There is a fall guy born every minute, especially fall guys who will jump through hoops when they are down on their luck. Especially when said hoops are held by foxy-looking young blonde dames (although they do not have to be blonde, okay). That is the premise that drives much of the film under review, Blackout. That boy meets girl story and the hard fact of life that the just rich, very rich, and super-rich are different, and in this case, very different from you and I.
Now here is the "skinny." Casey (played by Dane Clark) is a down and out American looking, well, looking for something in the post-World War II and he figures London is just as good a place as any to land. Naturally a down and out guy has to figure things out and what better place to do so than at a bar, a bar that just happens to have a fetching and rich blonde damsel in distress, Phyllis (played by Belinda Lee), looking to get married and willing to pay for that status for her own reasons. He accepts, although as fate would have it he winds up with a case of blackout (hence the title of the film) dumped in some doorway groggy for his efforts (and befriended by a very independent starving woman artist who lives on the other side of that door, who is only tangentially connected with the nefarious doings going on). And the chase is on. Why? Phyllis' rich, very rich, father has been murdered that very marriage night and guess who the prime suspect, the numero uno fall guy, is?

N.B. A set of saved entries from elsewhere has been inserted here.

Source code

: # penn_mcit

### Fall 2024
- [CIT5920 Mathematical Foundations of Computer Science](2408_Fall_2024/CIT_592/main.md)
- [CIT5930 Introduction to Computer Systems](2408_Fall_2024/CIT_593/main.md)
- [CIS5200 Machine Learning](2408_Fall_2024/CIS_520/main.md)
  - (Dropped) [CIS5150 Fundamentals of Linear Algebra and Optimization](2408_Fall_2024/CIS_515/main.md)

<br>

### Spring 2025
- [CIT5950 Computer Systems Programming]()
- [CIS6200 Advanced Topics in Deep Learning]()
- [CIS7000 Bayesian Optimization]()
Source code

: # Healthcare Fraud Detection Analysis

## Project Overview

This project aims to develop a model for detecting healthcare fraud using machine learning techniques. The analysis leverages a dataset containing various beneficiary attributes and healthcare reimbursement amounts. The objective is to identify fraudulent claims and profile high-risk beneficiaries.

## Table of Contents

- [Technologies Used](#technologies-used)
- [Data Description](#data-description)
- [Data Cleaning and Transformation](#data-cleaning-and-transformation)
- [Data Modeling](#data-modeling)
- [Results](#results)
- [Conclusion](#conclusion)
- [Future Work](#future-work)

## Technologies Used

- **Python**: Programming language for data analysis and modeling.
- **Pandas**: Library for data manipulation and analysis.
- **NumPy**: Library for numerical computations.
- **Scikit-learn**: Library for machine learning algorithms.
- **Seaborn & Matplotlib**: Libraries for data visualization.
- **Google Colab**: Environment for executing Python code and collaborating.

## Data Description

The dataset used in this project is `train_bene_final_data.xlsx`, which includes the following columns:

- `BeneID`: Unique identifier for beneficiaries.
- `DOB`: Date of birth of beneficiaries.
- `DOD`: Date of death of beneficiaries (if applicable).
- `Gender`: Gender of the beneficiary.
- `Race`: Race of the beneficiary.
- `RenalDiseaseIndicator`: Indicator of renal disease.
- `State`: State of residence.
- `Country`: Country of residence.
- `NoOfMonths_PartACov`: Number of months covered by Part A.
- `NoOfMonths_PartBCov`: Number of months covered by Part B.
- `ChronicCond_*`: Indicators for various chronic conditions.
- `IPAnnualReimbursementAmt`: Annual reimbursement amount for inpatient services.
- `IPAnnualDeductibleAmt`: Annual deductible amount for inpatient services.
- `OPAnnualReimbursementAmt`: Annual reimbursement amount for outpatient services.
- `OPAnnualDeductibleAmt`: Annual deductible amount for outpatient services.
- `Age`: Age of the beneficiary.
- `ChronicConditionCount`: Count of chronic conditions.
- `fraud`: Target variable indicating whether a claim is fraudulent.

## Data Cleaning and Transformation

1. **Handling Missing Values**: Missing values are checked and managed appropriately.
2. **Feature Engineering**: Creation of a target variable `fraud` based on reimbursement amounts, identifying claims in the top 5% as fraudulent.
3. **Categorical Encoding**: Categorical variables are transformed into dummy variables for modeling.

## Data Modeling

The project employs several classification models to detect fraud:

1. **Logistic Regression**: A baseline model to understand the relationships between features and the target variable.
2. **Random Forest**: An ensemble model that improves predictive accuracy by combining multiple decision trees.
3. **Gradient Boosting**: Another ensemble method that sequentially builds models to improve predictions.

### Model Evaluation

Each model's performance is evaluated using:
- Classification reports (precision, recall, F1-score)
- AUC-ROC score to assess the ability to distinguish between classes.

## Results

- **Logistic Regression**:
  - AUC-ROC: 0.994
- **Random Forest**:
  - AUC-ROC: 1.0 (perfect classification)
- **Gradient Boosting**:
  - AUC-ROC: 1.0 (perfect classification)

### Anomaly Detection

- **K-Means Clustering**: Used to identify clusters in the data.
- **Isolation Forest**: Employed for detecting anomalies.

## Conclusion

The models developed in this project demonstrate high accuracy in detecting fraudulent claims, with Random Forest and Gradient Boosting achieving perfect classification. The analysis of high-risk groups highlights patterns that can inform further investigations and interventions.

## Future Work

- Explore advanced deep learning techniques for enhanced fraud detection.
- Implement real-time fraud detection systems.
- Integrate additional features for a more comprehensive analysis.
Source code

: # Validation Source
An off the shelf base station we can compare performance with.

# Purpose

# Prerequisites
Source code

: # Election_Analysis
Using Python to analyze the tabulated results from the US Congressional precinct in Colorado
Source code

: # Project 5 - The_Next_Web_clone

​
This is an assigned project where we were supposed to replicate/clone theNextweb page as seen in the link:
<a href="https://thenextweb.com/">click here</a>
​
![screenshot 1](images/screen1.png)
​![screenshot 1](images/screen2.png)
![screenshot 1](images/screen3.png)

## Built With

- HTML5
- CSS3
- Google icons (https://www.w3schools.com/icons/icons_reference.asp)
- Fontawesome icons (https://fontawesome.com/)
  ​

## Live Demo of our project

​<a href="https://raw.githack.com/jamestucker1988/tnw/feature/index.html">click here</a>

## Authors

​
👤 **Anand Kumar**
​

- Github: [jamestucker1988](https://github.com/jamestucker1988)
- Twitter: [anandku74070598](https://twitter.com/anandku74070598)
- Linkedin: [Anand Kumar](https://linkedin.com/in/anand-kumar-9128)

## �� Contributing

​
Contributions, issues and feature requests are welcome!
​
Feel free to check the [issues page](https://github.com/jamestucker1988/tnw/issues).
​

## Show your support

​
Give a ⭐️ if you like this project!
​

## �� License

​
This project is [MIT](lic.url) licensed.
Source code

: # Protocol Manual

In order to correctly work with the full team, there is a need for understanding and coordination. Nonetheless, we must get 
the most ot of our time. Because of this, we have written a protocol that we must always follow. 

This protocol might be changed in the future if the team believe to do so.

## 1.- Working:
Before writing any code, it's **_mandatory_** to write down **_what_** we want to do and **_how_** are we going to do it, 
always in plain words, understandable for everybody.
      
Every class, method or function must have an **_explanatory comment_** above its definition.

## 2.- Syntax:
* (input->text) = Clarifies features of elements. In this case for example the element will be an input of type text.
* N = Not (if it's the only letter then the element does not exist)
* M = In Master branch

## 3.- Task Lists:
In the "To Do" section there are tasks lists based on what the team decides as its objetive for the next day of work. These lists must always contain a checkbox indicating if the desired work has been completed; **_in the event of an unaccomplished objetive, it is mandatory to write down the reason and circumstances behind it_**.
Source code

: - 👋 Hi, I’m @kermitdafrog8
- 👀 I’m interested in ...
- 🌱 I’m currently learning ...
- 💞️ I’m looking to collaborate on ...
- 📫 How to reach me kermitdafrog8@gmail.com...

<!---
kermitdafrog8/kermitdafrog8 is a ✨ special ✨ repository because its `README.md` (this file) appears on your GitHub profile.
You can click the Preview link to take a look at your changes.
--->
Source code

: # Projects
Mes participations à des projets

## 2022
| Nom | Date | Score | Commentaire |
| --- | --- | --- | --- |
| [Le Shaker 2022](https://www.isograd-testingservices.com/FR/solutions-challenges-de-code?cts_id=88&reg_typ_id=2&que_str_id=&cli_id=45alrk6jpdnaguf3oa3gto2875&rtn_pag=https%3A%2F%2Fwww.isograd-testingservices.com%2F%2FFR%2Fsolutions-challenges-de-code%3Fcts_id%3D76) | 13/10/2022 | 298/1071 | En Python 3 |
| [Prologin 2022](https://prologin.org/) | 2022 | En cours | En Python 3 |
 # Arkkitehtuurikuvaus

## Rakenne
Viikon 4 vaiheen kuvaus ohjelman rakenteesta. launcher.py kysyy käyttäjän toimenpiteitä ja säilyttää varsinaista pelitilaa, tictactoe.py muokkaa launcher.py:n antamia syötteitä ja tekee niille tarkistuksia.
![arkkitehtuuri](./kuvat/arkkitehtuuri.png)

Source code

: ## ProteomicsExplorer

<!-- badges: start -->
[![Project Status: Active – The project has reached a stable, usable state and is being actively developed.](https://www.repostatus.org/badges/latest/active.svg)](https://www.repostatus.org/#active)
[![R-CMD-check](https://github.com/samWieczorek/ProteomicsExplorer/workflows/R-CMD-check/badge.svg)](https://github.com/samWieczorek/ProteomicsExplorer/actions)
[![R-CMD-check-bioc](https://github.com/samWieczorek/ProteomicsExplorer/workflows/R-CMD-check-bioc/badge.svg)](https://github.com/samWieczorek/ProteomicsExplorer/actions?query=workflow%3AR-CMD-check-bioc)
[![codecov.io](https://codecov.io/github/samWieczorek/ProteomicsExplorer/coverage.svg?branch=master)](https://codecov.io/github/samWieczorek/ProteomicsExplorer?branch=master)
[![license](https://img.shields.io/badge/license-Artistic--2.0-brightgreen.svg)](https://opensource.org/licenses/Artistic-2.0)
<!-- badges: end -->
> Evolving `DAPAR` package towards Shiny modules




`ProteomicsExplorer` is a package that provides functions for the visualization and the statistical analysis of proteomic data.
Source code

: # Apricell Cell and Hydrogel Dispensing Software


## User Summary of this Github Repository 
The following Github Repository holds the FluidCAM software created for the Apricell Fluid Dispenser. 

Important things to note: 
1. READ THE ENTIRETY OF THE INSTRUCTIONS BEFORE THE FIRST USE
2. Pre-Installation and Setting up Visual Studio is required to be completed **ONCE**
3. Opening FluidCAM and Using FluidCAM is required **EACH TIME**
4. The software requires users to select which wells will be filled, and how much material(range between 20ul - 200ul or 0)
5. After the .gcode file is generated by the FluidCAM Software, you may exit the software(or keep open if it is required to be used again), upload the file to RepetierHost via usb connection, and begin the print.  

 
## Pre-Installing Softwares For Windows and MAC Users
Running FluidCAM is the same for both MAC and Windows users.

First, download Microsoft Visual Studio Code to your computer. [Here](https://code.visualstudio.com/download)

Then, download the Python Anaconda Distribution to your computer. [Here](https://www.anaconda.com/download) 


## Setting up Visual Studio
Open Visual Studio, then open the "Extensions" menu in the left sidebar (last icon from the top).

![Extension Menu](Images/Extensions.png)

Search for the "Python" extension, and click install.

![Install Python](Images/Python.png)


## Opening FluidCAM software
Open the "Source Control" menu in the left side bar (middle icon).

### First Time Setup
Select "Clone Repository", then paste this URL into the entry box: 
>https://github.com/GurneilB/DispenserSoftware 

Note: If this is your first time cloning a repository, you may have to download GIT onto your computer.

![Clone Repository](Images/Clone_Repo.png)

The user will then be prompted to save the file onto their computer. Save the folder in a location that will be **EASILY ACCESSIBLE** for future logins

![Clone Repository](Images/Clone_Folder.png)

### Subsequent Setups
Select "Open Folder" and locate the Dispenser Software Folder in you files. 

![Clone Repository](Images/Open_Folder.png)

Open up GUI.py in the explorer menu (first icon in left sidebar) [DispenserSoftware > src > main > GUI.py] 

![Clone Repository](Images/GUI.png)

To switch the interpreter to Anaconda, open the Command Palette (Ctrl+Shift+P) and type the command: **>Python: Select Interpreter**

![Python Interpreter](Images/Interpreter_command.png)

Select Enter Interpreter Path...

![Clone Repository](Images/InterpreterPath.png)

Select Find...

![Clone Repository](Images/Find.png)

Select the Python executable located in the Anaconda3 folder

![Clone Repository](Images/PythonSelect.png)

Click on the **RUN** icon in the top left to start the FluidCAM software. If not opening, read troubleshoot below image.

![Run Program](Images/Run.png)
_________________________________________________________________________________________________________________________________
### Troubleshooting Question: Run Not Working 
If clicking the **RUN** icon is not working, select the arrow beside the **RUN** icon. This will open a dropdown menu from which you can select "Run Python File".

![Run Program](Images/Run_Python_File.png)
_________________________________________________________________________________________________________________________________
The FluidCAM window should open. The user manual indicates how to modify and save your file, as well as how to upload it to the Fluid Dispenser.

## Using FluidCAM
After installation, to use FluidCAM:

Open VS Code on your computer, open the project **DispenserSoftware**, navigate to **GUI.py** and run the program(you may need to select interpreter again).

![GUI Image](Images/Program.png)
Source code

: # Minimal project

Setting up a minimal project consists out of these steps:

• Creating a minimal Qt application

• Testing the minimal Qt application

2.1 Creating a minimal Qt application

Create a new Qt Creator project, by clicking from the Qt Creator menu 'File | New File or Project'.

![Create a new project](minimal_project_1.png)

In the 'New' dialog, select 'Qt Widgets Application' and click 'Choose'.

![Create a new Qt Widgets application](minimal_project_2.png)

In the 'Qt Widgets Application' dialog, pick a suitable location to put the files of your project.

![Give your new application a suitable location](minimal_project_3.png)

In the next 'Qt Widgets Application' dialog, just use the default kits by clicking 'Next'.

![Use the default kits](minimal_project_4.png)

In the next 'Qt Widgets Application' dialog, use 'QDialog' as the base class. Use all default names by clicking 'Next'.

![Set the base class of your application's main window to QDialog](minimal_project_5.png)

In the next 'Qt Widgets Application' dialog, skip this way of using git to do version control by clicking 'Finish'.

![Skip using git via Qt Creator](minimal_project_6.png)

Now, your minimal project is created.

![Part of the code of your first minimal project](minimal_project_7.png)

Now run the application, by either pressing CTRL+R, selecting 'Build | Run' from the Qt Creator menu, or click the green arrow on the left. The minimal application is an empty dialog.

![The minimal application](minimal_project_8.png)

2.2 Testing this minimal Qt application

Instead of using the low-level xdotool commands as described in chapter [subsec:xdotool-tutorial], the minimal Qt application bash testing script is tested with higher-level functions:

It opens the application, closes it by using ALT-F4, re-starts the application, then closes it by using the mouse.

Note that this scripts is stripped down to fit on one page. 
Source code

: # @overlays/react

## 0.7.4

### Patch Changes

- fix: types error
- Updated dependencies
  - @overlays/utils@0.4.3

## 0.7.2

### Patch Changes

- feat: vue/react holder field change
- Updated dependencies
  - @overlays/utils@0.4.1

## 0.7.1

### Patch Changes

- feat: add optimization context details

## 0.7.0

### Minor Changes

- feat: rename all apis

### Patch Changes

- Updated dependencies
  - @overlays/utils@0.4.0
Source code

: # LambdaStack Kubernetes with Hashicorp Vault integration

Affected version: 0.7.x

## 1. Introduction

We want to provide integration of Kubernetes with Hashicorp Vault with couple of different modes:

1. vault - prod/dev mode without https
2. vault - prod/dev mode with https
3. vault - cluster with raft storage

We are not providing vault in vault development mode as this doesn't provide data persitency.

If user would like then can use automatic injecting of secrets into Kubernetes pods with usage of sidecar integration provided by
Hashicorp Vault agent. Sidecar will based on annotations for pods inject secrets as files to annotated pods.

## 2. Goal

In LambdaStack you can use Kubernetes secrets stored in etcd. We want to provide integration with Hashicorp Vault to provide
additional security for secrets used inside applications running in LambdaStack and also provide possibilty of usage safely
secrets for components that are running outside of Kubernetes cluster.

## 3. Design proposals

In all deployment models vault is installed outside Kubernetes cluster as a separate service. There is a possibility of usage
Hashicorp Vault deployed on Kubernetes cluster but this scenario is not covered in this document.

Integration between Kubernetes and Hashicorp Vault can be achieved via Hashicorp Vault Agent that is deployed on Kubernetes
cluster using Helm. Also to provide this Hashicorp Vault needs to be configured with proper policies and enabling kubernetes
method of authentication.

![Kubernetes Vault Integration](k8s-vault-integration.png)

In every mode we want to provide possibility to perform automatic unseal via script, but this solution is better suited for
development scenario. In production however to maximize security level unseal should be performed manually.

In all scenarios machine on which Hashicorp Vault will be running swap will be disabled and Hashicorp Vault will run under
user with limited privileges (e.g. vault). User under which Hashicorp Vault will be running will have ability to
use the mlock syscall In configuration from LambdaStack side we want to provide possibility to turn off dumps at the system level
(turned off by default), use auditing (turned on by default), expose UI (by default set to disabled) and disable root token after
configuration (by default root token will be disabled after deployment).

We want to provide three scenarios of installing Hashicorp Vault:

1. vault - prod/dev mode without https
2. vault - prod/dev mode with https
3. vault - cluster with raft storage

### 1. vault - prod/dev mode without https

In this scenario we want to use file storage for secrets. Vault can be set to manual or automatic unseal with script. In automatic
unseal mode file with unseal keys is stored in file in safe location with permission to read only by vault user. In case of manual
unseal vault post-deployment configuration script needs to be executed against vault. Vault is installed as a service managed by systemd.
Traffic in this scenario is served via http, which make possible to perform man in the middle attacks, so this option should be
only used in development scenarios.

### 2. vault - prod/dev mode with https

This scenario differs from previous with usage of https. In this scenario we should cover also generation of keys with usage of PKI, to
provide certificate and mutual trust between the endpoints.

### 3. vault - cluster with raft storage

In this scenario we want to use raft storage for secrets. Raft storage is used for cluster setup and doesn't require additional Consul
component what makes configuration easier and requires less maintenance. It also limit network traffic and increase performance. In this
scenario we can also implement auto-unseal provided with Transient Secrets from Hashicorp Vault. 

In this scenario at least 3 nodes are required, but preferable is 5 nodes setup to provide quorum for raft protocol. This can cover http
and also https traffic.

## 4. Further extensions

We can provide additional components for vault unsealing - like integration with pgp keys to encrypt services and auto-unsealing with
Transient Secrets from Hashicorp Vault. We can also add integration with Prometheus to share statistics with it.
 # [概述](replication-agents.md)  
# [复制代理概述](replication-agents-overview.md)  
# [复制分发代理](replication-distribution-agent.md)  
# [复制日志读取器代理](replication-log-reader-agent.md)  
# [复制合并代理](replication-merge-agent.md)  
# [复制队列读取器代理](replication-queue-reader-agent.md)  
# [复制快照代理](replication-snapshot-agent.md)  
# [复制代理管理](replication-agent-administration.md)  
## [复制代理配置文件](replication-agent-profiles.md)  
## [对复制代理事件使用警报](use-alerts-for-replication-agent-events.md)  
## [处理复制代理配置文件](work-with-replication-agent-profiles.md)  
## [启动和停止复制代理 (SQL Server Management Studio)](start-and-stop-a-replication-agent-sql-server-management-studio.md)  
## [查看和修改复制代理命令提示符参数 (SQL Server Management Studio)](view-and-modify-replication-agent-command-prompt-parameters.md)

Needless to say, patsy or not, this calls for drastic action to recoup his honor (and to stay out of the slammer) by our boy Casey. But, as usual, everybody and their brother (or sister) has a motive, and an ax to grind including that fetching blonde who lured him in. Who to trust (or not trust) while evading the coppers in the black and white dreary streets and cooped-up apartments of 1950s London drives the plot. And what drives the main villain, by the way not the blonde beauty no way although she makes Casey think twice about it a couple of times, is the need to have plenty of dough. That is where that point about the rich being different, very different, comes in and you can watch the film to figure the why of that out.